Serie A, Milano-Roma 1983, Mike D'Antoni, Larry Wright
Serie A, Milano-Roma 1983, Mike D’Antoni, Larry Wright

La Coppa dei Campioni del 1984

Forte dello scudetto, il primo della storia, Roma partecipa alla Coppa dei Campioni nella stagione successiva: il gruppo è pressoché invariato, ma nonostante un cammino difficile in campionato (nono posto finale con un record di 15-15, non sufficiente per entrare nei playoff), in Europa suona tutt’altra musica. Il Banco supera agilmente i due turni di qualificazione, asfaltando i lussemburghesi del Dudelange prima e gli albanesi del Partizani Tirana poi, e si ritrova così nel gironcino finale a 6 squadre, assieme alla Cantù campione incarica, al Bosna Sarajevo, al Maccabi Tel Aviv, al Limoges e al Barcellona. Roma e i blaugrana chiudono appaiate in testa con 7 vittorie in 10 gare, e si danno appuntamento per la finale del 29 marzo 1984 al Patinoire di Ginevra, in Svizzera.

Il Banco ha un evidente gap di fisicità, centimetri sotto canestro e, soprattutto, di esperienza: eccezion fatta per Wright, nessuno dei giocatori della squadra di Bianchini ha mai disputato partite di questo livello. La differenza si nota nelle fasi iniziali del match: trascinata dalle mani morbidissime di San Epifanio (31 punti e 5 assist per la stella dei catalani alla fine), il Barça vola sul +13 (35-22) e mantiene un vantaggio in doppia cifra all’intervallo (42-32). A Roma serve una scossa, e questa arriva in maniera imprevista ma estremamente naturale, come raccontato a posteriori da Bianchini:

A fine primo tempo siamo sotto di dieci punti. Giochiamo male, senza testa, con poco mordente. Mentre vado verso lo spogliatoio, penso a cosa dire alla squadra per farla reagire. Lì trovo invece Larry Wright, arrabbiatissimo, che sbraita in un dialetto incomprensibile della Louisiana. Noi tutti zitti. Alla fine lo guardo e gli dico: ‘Sì, Larry. Hai ragione, faremo proprio come dici tu’. E furono le mie uniche parole pronunciate.

Valerio Bianchini

Nel secondo tempo, Wright prende completamente in mano la partita, dando spettacolo con una serie di azioni offensive da artista del parquet: ricuce il gap, realizza il canestro del sorpasso a metà ripresa e continua a martellare la retina blaugrana con una costanza e una ferocia che hanno soltanto i grandissimi campioni. Chiuderà con 27 punti e 4 assist, mentre il 22enne Sbarra metterà in ghiaccio la vittoria realizzando con enorme freddezza i due tiri liberi per il 79-73 finale. Roma diventa la prima squadra esordiente a vincere la Coppa dei Campioni, e la quarta italiana dopo il trittico lombardo Milano-Cantù-Varese. Il conto salirà poi a 5 (record assoluto europeo) quando si aggiungerà anche la Virtus Bologna alla fine degli anni ’90.

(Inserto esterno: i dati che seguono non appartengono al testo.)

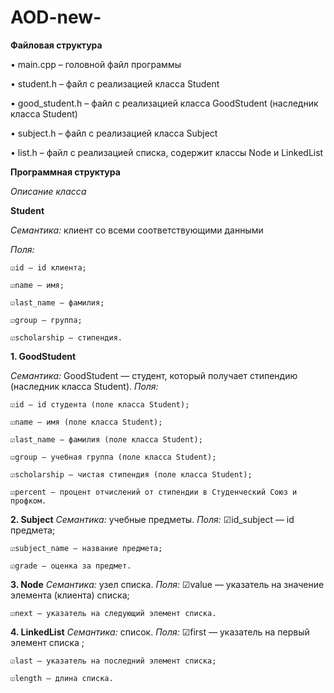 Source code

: # AOD-new-
**Файловая структура**

• main.cpp – головной файл программы

• student.h – файл с реализацией класса Student

• good_student.h – файл с реализацией класса GoodStudent (наследник класса Student)

• subject.h – файл с реализацией класса Subject

• list.h – файл с реализацией списка, содержит классы Node и LinkedList

**Программная структура**

_Описание класса_

**Student**

_Семантика:_ 
клиент со всеми соответствующими данными

_Поля:_

    ☑id — id клиента;
    
    ☑name — имя;
    
    ☑last_name — фамилия;
    
    ☑group — группа;
    
    ☑scholarship — стипендия.

**1. GoodStudent** 

_Семантика:_ 
GoodStudent — студент, который получает стипендию (наследник класса Student). 
_Поля:_ 

    ☑id — id студента (поле класса Student);
    
    ☑name — имя (поле класса Student);
    
    ☑last_name — фамилия (поле класса Student);
    
    ☑group — учебная группа (поле класса Student);
    
    ☑scholarship — чистая стипендия (поле класса Student);
    
    ☑percent — процент отчислений от стипендии в Студенческий Союз и профком.

**2. Subject**
_Семантика:_ 
учебные предметы.
_Поля:_ 
    ☑id_subject — id предмета;
    
    ☑subject_name — название предмета;
    
    ☑grade — оценка за предмет.

**3. Node**
_Семантика:_ 
узел списка.
_Поля:_ 
    ☑value — указатель на значение элемента (клиента) списка;
    
    ☑next — указатель на следующий элемент списка.

**4. LinkedList**
_Семантика:_ 
список. 
_Поля:_ 
    ☑first — указатель на первый элемент списка ;
    
    ☑last — указатель на последний элемент списка;
    
    ☑length — длина списка.
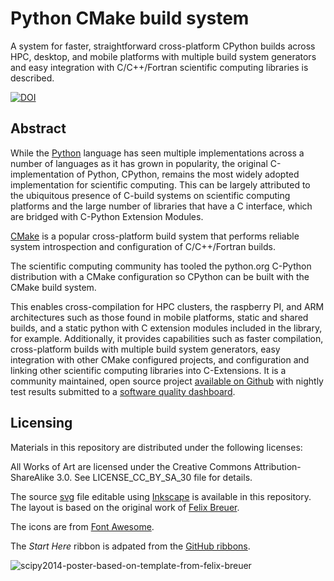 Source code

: Python CMake build system
=========================

A system for faster, straightforward cross-platform CPython builds across HPC, desktop, and mobile platforms with multiple build system generators and easy integration with C/C++/Fortran scientific computing libraries is described. 

[![DOI](https://zenodo.org/badge/5029/jcfr/scipy_2014_python-cmake-buildsystem_poster.svg)](http://dx.doi.org/10.5281/zenodo.17736)

Abstract
--------

While the [Python](http://www.python.org) language has seen multiple implementations across a number of languages as it has grown in popularity, the original C-implementation of Python, CPython, remains the most widely adopted implementation for scientific computing. This can be largely attributed to the ubiquitous presence of C-build systems on scientific computing platforms and the large number of libraries that have a C interface, which are bridged with C-Python Extension Modules.

[CMake](http://www.cmake.org) is a popular cross-platform build system that performs reliable system introspection and configuration of C/C++/Fortran builds.

The scientific computing community has tooled the python.org C-Python distribution with a CMake configuration so CPython can be built with the CMake build system. 

This enables cross-compilation for HPC clusters, the raspberry PI, and ARM architectures such as those found in mobile platforms, static and shared builds, and a static python with C extension modules included in the library, for example. Additionally, it provides capabilities such as faster compilation, cross-platform builds with multiple build system generators, easy integration with other CMake configured projects, and configuration and linking other scientific computing libraries into C-Extensions. It is a community maintained, open source project [available on Github](https://github.com/davidsansome/python-cmake-buildsystem) with nightly test results submitted to a [software quality dashboard](http://open.cdash.org/index.php?project=CPython).



Licensing
---------

Materials in this repository are distributed under the following licenses:

All Works of Art are licensed under the Creative Commons Attribution-ShareAlike 3.0.
See LICENSE_CC_BY_SA_30 file for details.

The source [svg](https://github.com/jcfr/scipy_2014_python-cmake-buildsystem_poster/blob/master/scipy_2014_cmake-python-buildsystem_poster.svg) file editable using [Inkscape](https://inkscape.org) is available in this repository. The layout is based on the original work of [Felix Breuer](http://blog.felixbreuer.net/2010/10/24/poster.html).

The icons are from [Font Awesome](https://fortawesome.github.io/Font-Awesome/icons/).

The _Start Here_ ribbon is adpated from the [GitHub ribbons](https://github.com/blog/273-github-ribbons).

![scipy2014-poster-based-on-template-from-felix-breuer](https://cloud.githubusercontent.com/assets/219043/9734747/b1a21fc4-5603-11e5-8b0c-9cd898186bb7.png)
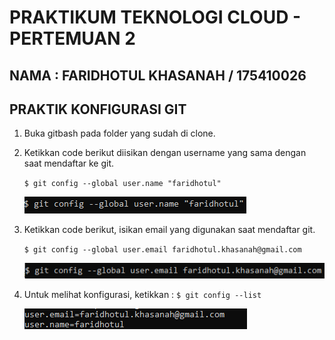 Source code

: # PRAKTIKUM TEKNOLOGI CLOUD - PERTEMUAN 2

## NAMA : FARIDHOTUL KHASANAH / 175410026
## PRAKTIK KONFIGURASI GIT

1. Buka gitbash pada folder yang sudah di clone.
2. Ketikkan code berikut diisikan dengan username yang sama dengan saat mendaftar ke git.
   
   `$ git config --global user.name "faridhotul"`

    ![username](01.png)

3. Ketikkan code berikut, isikan email yang digunakan saat mendaftar git. 
   
   `$ git config --global user.email faridhotul.khasanah@gmail.com`

   ![email](02.png)

4. Untuk melihat konfigurasi, ketikkan :
   `$ git config --list`
   
   ![konfigurasi](03.png) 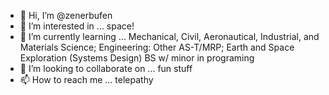 - 👋 Hi, I’m @zenerbufen
- 👀 I’m interested in ... space!
- 🌱 I’m currently learning ...   Mechanical, Civil, Aeronautical, Industrial, and Materials Science; Engineering: Other AS-T/MRP; Earth and Space Exploration (Systems Design) BS w/ minor in programing
- 💞️ I’m looking to collaborate on ... fun stuff
- 📫 How to reach me ... telepathy

<!---
zenerbufen/zenerbufen is a ✨ special ✨ repository because its `README.md` (this file) appears on your GitHub profile.
You can click the Preview link to take a look at your changes.
--->

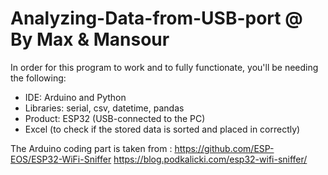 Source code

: # Analyzing-Data-from-USB-port @ By Max & Mansour

In order for this program to work and to fully functionate, 
you'll be needing the following: 

* IDE: Arduino and Python
* Libraries: serial, csv, datetime, pandas
* Product: ESP32 (USB-connected to the PC)
* Excel (to check if the stored data is sorted and placed in correctly)

The Arduino coding part is taken from :
https://github.com/ESP-EOS/ESP32-WiFi-Sniffer
https://blog.podkalicki.com/esp32-wifi-sniffer/


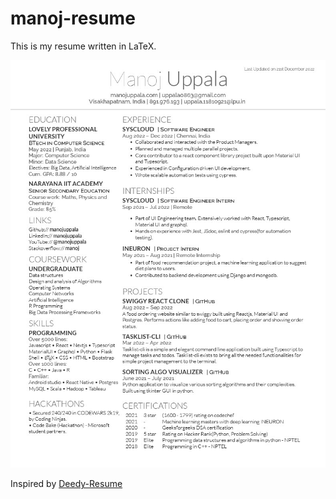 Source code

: # manoj-resume

This is my resume written in LaTeX.

![alt tag](./manoj_resume.jpg)

Inspired by [Deedy-Resume](https://github.com/deedy/Deedy-Resume)
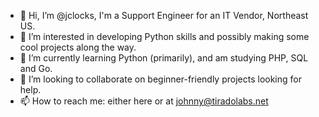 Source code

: - 👋 Hi, I’m @jclocks, I'm a Support Engineer for an IT Vendor, Northeast US.
- 👀 I’m interested in developing Python skills and possibly making some cool projects along the way.
- 🌱 I’m currently learning Python (primarily), and am studying PHP, SQL and Go.
- 💞️ I’m looking to collaborate on beginner-friendly projects looking for help.
- 📫 How to reach me: either here or at johnny@tiradolabs.net

<!---
jclocks/jclocks is a ✨ special ✨ repository because its `README.md` (this file) appears on your GitHub profile.
You can click the Preview link to take a look at your changes.
--->
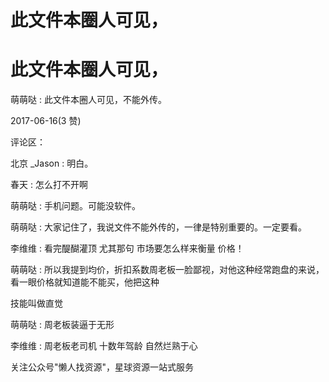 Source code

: # 此文件本圈人可见，

# 此文件本圈人可见，

萌萌哒 : 此文件本圈人可见，不能外传。

2017-06-16(3 赞)

评论区：

北京 _Jason : 明白。

春天 : 怎么打不开啊

萌萌哒 : 手机问题。可能没软件。

萌萌哒 : 大家记住了，我说文件不能外传的，一律是特别重要的。一定要看。

李维维 : 看完醍醐灌顶 尤其那句 市场要怎么样来衡量 价格！

萌萌哒 : 所以我提到均价，折扣系数周老板一脸鄙视，对他这种经常跑盘的来说，看一眼价格就知道能不能买，他把这种

技能叫做直觉

萌萌哒 : 周老板装逼于无形

李维维 : 周老板老司机 十数年驾龄 自然烂熟于心

关注公众号"懒人找资源"，星球资源一站式服务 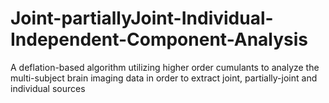 # Joint-partiallyJoint-Individual-Independent-Component-Analysis
A deflation-based algorithm utilizing higher order cumulants to analyze the multi-subject brain imaging data in order to extract joint, partially-joint and individual sources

A fine campionato, Wright lascia la Virtus e firma con la Fantoni Udine, ma Roma chiude l’epoca d’oro con la conquista della Coppa Intercontinentale. Con Raymond Townsend e Bruce Flowers, nel settembre del 1984, a San Paolo, il Banco supera i brasiliani del Sirio, gli argentini dell’Obras Sanitarias di Buenos Aires, batte nuovamente il Barcellona (86-85) e solleva il trofeo.